What this task involves
Select all lines in the records that include "GitHub".

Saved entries
※ ※ ※

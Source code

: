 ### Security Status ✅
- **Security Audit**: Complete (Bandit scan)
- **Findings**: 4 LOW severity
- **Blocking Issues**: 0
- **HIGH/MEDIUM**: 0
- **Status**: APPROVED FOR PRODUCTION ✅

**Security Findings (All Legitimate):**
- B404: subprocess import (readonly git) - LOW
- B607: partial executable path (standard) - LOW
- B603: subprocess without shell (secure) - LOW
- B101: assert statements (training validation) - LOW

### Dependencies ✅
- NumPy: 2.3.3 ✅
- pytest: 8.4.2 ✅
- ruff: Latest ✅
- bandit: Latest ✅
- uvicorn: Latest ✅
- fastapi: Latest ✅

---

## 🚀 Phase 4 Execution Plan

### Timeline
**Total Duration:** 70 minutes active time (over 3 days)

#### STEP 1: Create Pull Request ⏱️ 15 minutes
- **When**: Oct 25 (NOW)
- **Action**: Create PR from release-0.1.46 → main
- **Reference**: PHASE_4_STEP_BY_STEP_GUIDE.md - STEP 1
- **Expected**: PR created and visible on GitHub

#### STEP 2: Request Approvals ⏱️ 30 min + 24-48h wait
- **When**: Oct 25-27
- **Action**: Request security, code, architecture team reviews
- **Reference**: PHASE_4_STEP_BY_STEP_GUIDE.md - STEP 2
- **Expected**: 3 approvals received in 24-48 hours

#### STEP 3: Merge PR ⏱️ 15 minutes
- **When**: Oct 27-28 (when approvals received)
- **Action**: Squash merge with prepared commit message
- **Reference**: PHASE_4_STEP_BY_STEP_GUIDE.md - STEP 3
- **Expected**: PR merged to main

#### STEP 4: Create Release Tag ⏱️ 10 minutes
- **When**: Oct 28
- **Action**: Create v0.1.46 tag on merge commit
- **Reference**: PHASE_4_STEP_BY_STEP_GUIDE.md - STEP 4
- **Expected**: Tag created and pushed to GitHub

※ ※ ※

Solved problem
- **Expected**: PR created and visible on GitHub
- **Expected**: Tag created and pushed to GitHub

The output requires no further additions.